Institute of Health and Wellbeing, College of Social Sciences, University of Glasgow, Glasgow.
Usher Institute, College of Medicine and Veterinary Medicine, University of Edinburgh, Edinburgh.
Br J Gen Pract. 2021 Nov 25;71(713):e912-e920. doi: 10.3399/BJGP.2020.1153. Print 2021 Dec.

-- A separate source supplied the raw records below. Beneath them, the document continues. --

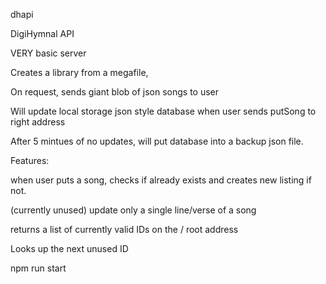 dhapi

DigiHymnal API


VERY basic server


Creates a library from a megafile,

On request, sends giant blob of json songs to user

Will update local storage json style database when user sends putSong to right address

After 5 mintues of no updates, will put database into a backup json file.

Features: 

when user puts a song, checks if already exists and creates new listing if not.

(currently unused) update only a single line/verse of a song

returns a list of currently valid IDs on the / root address

Looks up the next unused ID



npm run start

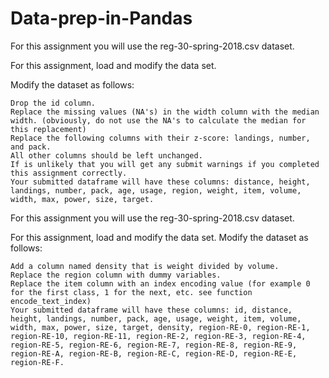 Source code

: # Data-prep-in-Pandas
For this assignment you will use the reg-30-spring-2018.csv dataset.

For this assignment, load and modify the data set.

Modify the dataset as follows:

    Drop the id column.
    Replace the missing values (NA's) in the width column with the median width. (obviously, do not use the NA's to calculate the median for this replacement)
    Replace the following columns with their z-score: landings, number, and pack.
    All other columns should be left unchanged.
    If is unlikely that you will get any submit warnings if you completed this assignment correctly.
    Your submitted dataframe will have these columns: distance, height, landings, number, pack, age, usage, region, weight, item, volume, width, max, power, size, target.

For this assignment you will use the reg-30-spring-2018.csv dataset.

For this assignment, load and modify the data set.
Modify the dataset as follows:

    Add a column named density that is weight divided by volume.
    Replace the region column with dummy variables.
    Replace the item column with an index encoding value (for example 0 for the first class, 1 for the next, etc. see function encode_text_index)
    Your submitted dataframe will have these columns: id, distance, height, landings, number, pack, age, usage, weight, item, volume, width, max, power, size, target, density, region-RE-0, region-RE-1, region-RE-10, region-RE-11, region-RE-2, region-RE-3, region-RE-4, region-RE-5, region-RE-6, region-RE-7, region-RE-8, region-RE-9, region-RE-A, region-RE-B, region-RE-C, region-RE-D, region-RE-E, region-RE-F.
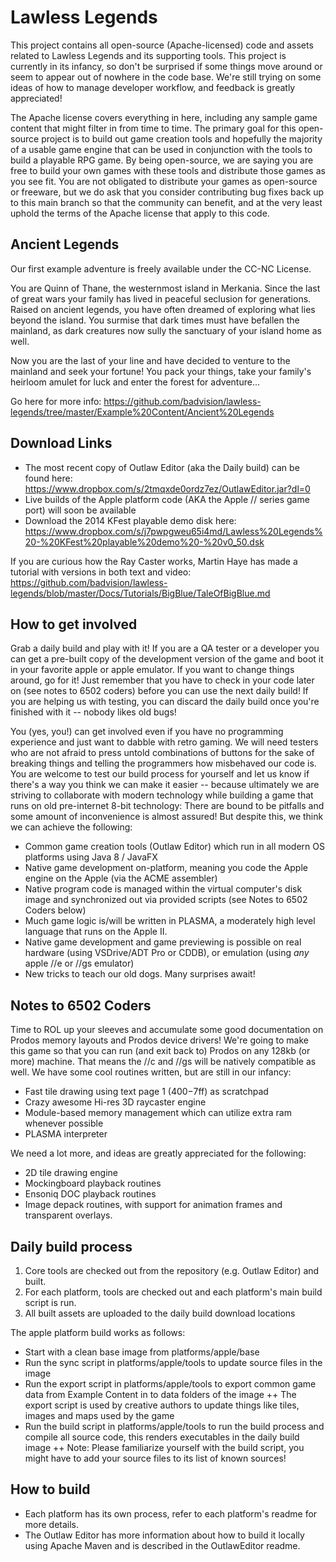 Lawless Legends
===============

This project contains all open-source (Apache-licensed) code and assets related to Lawless Legends and its supporting tools.  This project is currently in its infancy, so don't be surprised if some things move around or seem to appear out of nowhere in the code base.  We're still trying on some ideas of how to manage developer workflow, and feedback is greatly appreciated!

The Apache license covers everything in here, including any sample game content that might filter in from time to time.  The primary goal for this open-source project is to build out game creation tools and hopefully the majority of a usable game engine that can be used in conjunction with the tools to build a playable RPG game.  By being open-source, we are saying you are free to build your own games with these tools and distribute those games as you see fit.  You are not obligated to distribute your games as open-source or freeware, but we do ask that you consider contributing bug fixes back up to this main branch so that the community can benefit, and at the very least uphold the terms of the Apache license that apply to this code.

Ancient Legends
--------------
Our first example adventure is freely available under the CC-NC License.

You are Quinn of Thane, the westernmost island in Merkania. Since the last of great wars your family has lived in peaceful seclusion for generations. Raised on ancient legends, you have often dreamed of exploring what lies beyond the island. You surmise that dark times must have befallen the mainland, as dark creatures now sully the sanctuary of your island home as well. 

Now you are the last of your line and have decided to venture to the mainland and seek your fortune! You pack your things, take your family's heirloom amulet for luck and enter the forest for adventure...

Go here for more info: https://github.com/badvision/lawless-legends/tree/master/Example%20Content/Ancient%20Legends

Download Links
--------------

- The most recent copy of Outlaw Editor (aka the Daily build) can be found here: https://www.dropbox.com/s/2tmqxde0ordz7ez/OutlawEditor.jar?dl=0
- Live builds of the Apple platform code (AKA the Apple // series game port) will soon be available
- Download the 2014 KFest playable demo disk here: https://www.dropbox.com/s/j7pwpgweu65i4md/Lawless%20Legends%20-%20KFest%20playable%20demo%20-%20v0_50.dsk

If you are curious how the Ray Caster works, Martin Haye has made a tutorial with versions in both text and video: https://github.com/badvision/lawless-legends/blob/master/Docs/Tutorials/BigBlue/TaleOfBigBlue.md

How to get involved
-------------------

Grab a daily build and play with it!  If you are a QA tester or a developer you can get a pre-built copy of the development version of the game and boot it in your favorite apple or apple emulator.  If you want to change things around, go for it!  Just remember that you have to check in your code later on (see notes to 6502 coders) before you can use the next daily build!  If you are helping us with testing, you can discard the daily build once you're finished with it -- nobody likes old bugs!

You (yes, you!) can get involved even if you have no programming experience and just want to dabble with retro gaming.  We will need testers who are not afraid to press untold combinations of buttons for the sake of breaking things and telling the programmers how misbehaved our code is.  You are welcome to test our build process for yourself and let us know if there's a way you think we can make it easier -- because ultimately we are striving to collaborate with modern technology while building a game that runs on old pre-internet 8-bit technology: There are bound to be pitfalls and some amount of inconvenience is almost assured!  But despite this, we think we can achieve the following:

- Common game creation tools (Outlaw Editor) which run in all modern OS platforms using Java 8 / JavaFX
- Native game development on-platform, meaning you code the Apple engine on the Apple (via the ACME assembler)
- Native program code is managed within the virtual computer's disk image and synchronized out via provided scripts (see Notes to 6502 Coders below)
- Much game logic is/will be written in PLASMA, a moderately high level language that runs on the Apple II.
- Native game development and game previewing is possible on real hardware (using VSDrive/ADT Pro or CDDB), or emulation (using _any_ apple //e or //gs emulator)
- New tricks to teach our old dogs.  Many surprises await!

Notes to 6502 Coders
--------------------

Time to ROL up your sleeves and accumulate some good documentation on Prodos memory layouts and Prodos device drivers!  We're going to make this game so that you can run (and exit back to) Prodos on any 128kb (or more) machine.  That means the //c and //gs will be natively compatible as well.  We have some cool routines written, but are still in our infancy:
- Fast tile drawing using text page 1 ($400-$7ff) as scratchpad
- Crazy awesome Hi-res 3D raycaster engine
- Module-based memory management which can utilize extra ram whenever possible
- PLASMA interpreter

We need a lot more, and ideas are greatly appreciated for the following:
- 2D tile drawing engine
- Mockingboard playback routines
- Ensoniq DOC playback routines
- Image depack routines, with support for animation frames and transparent overlays.

Daily build process
-------------------
1. Core tools are checked out from the repository (e.g. Outlaw Editor) and built.
2. For each platform, tools are checked out and each platform's main build script is run.
3. All built assets are uploaded to the daily build download locations

The apple platform build works as follows: 
   + Start with a clean base image from platforms/apple/base
   + Run the sync script in platforms/apple/tools to update source files in the image
   + Run the export script in platforms/apple/tools to export common game data from Example Content in to data folders of the image
   ++ The export script is used by creative authors to update things like tiles, images and maps used by the game
   + Run the build script in platforms/apple/tools to run the build process and compile all source code, this renders executables in the daily build image
   ++ Note: Please familiarize yourself with the build script, you might have to add your source files to its list of known sources!

How to build
------------
- Each platform has its own process, refer to each platform's readme for more details.  
- The Outlaw Editor has more information about how to build it locally using Apache Maven and is described in the OutlawEditor readme.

BACKGROUND: Social prescribing involving primary care-based 'link workers' is a key UK health policy that aims to reduce health inequalities. However, the process of implementation of the link worker approach has received little attention despite this being central to the desired impact and outcomes. AIM: To explore the implementation process of such an approach in practice. DESIGN AND SETTING: Qualitative process evaluation of the 'Deep End' Links Worker Programme (LWP) over a 2-year period, in seven general practices in deprived areas of Glasgow. METHOD: The study used thematic analysis to identify the extent of LWP integration in each practice and the key factors associated with implementation. Analysis was informed by normalisation process theory (NPT). RESULTS: Only three of the seven practices fully integrated the LWP into routine practice within 2 years, based on the NPT constructs of coherence, cognitive participation, and collective action. Compared with 'partially integrated practices', 'fully integrated practices' had better shared understanding of the programme among staff, higher staff engagement with the LWP, and were implementing all aspects of the LWP at patient, practice, and community levels of intervention. Successful implementation was associated with GP buy-in, collaborative leadership, good team dynamics, link worker support, and the absence of competing innovations. CONCLUSION: Even in a well-resourced government-funded programme, the majority of practices involved had not fully integrated the LWP within the first 2 years. Implementing social prescribing and link workers within primary care at scale is unlikely to be a 'quick fix' for mitigating health inequalities in deprived areas.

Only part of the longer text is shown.